The truth is that every decent article now aspires to become the wiki of its own headline. Sure, there is still the authority that comes of being a scientist publishing a peer-reviewed paper, or a journalist who’s reported a story in depth, but both such publications are going to be crowd-reviewed, crowd-corrected and, in many cases, crowd-improved. (And sometimes, crowd-overturned.) ... Some scientists are already experimenting with variations of this idea within the stately world of peer review. New ways to encourage wider collaboration before an article is published — through sites like ResearchGate — are attempts to bring the modern world of crowd-improvement to empirical research.

The author, Jack Hitt, illustrates by summarizing two incidents he sees as precursors to change that’s coming: the crowd-discredited scientific report of the reappearance of the ivory-billed woodpecker after half a century, and the blogosphere-discredited announcement of a bacterium that seemed able to live on the toxic element arsenic.

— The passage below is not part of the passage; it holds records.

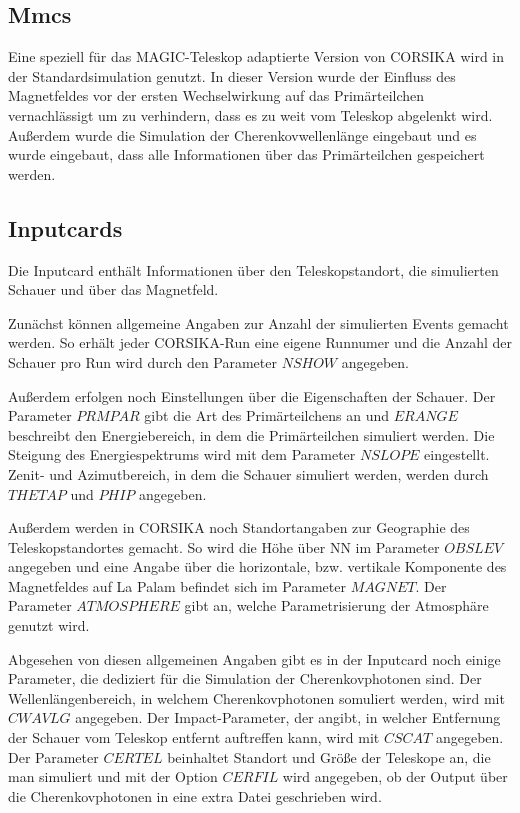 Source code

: \subsection{Mmcs}
Eine speziell für das MAGIC-Teleskop adaptierte Version von CORSIKA wird in der Standardsimulation genutzt.
In dieser Version wurde der Einfluss des Magnetfeldes vor der ersten Wechselwirkung auf das Primärteilchen vernachlässigt um zu verhindern, dass es zu weit vom Teleskop abgelenkt wird.
Außerdem wurde die Simulation der Cherenkovwellenlänge eingebaut und es wurde eingebaut, dass alle Informationen über das Primärteilchen gespeichert werden.

\subsection{Inputcards}
Die Inputcard enthält Informationen über den Teleskopstandort, die simulierten Schauer und über das Magnetfeld.

Zunächst können allgemeine Angaben zur Anzahl der simulierten Events gemacht werden. 
So erhält jeder CORSIKA-Run eine eigene Runnumer und die Anzahl der Schauer pro Run wird durch den Parameter $NSHOW$ angegeben.

Außerdem erfolgen noch Einstellungen über die Eigenschaften der Schauer.
Der Parameter $PRMPAR$ gibt die Art des Primärteilchens an und $ERANGE$ beschreibt den Energiebereich, in dem die Primärteilchen simuliert werden.
Die Steigung des Energiespektrums wird mit dem Parameter $NSLOPE$ eingestellt.
Zenit- und Azimutbereich, in dem die Schauer simuliert werden, werden durch $THETAP$ und $PHIP$ angegeben.

Außerdem werden in CORSIKA noch Standortangaben zur Geographie des Teleskopstandortes gemacht.
So wird die Höhe über NN im Parameter $OBSLEV$ angegeben und eine Angabe über die horizontale, bzw. vertikale Komponente des Magnetfeldes auf La Palam befindet sich im Parameter $MAGNET$.
Der Parameter $ATMOSPHERE$ gibt an, welche Parametrisierung der Atmosphäre genutzt wird.

Abgesehen von diesen allgemeinen Angaben gibt es in der Inputcard noch einige Parameter, die dediziert für die Simulation der Cherenkovphotonen sind.
Der Wellenlängenbereich, in welchem Cherenkovphotonen somuliert werden, wird mit $CWAVLG$ angegeben.
Der Impact-Parameter, der angibt, in welcher Entfernung der Schauer vom Teleskop entfernt auftreffen kann, wird mit $CSCAT$ angegeben.
Der Parameter $CERTEL$ beinhaltet Standort und Größe der Teleskope an, die man simuliert und mit der Option $CERFIL$ wird angegeben, ob der Output über die Cherenkovphotonen in eine extra Datei geschrieben wird.


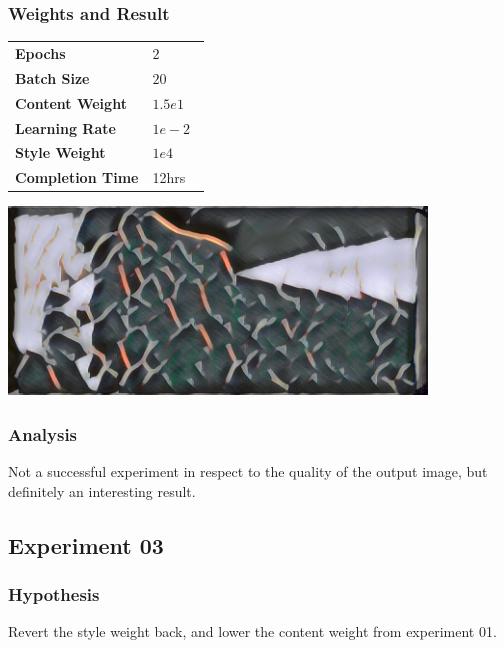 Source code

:\documentclass[12pt]{article}
\begin{document}
\subsubsection{Weights and Result}
\begin{minipage}[t]{0.4\textwidth}
\begin{tabular}{l l}
    \textbf{Epochs}          & $2$     \\
    \textbf{Batch Size}      & $20$    \\
    \textbf{Content Weight}  & $1.5e1$ \\
    \textbf{Learning Rate}   & $1e-2$  \\
    \textbf{Style Weight}    & $1e4$   \\
    \textbf{Completion Time} & 12hrs \
\vspace{3.5cm}\\
\end{tabular}
\end{minipage}
\begin{minipage}{0.1\textwidth}
\end{minipage}
\begin{minipage}[t]{0.6\textwidth}
\includegraphics[height=50mm]{visuals/results/02.png}
\end{minipage} \vspace{-3cm}
\subsubsection{Analysis}
Not a successful experiment in respect to the quality of the output image, but definitely an interesting result.


\subsection{Experiment 03}
\subsubsection{Hypothesis} Revert the style weight back, and lower the content weight from experiment 01.
\end{document}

Hitt mentions ResearchGate , which claims to have more than 1.5 million members, including 51 604 physicists, and which follows a vision ‘to create a platform that provides researchers with the tools they need to collaborate on a global scale.’ But he does not mention the Faculty of 1000 , which was described last year in a Chronicle of Higher Education article as biomedicine’s attempt ‘to transform papers from one-shot events owned by publishers into evolving discussions among researchers, authors, and readers.’

Nor does Hitt mention CrossMark , the new initiative of the CrossRef publishing collaboration. A CrossMark press release doesn’t seem to emphasize the inclusion of commentary in a scientific paper’s postpublication life. But in a Nature opinion piece last year, Adam Marcus and Ivan Oransky predicted that CrossMark’s ‘Record’ tab will give publishers a way to include ‘material they didn’t produce, such as blog posts, media coverage, letters, additional data and metrics such as downloads.’

Marcus and Oransky created Retraction Watch . In their Nature commentary they observed that including ‘additional material such as worthy blog posts’ about results ‘could strengthen the value and extend the imprimatur of those journals that are willing to embrace these new tools.’ They asserted that if ‘journals aren’t willing to start reviewing and compiling additional content related to their papers, someone else will do it.’ Hitt also omits actual ‘pushback’ examples from his statement that ‘among scientists, there is pushback, fear that incorporating critiques outside of professional peer review will open the floodgates to cranks.’ He doesn’t seriously explore all that scientists are already doing along the lines he advocates, but he does introduce the general notion to Times readers.

Steven T. Corneliussen, a media analyst for the American Institute of Physics, monitors three national newspapers, the weeklies Nature and Science, and occasionally other publications. He has published op-eds in the Washington Post and other newspapers, has written for NASA’s history program, and is a science writer at a particle-accelerator laboratory.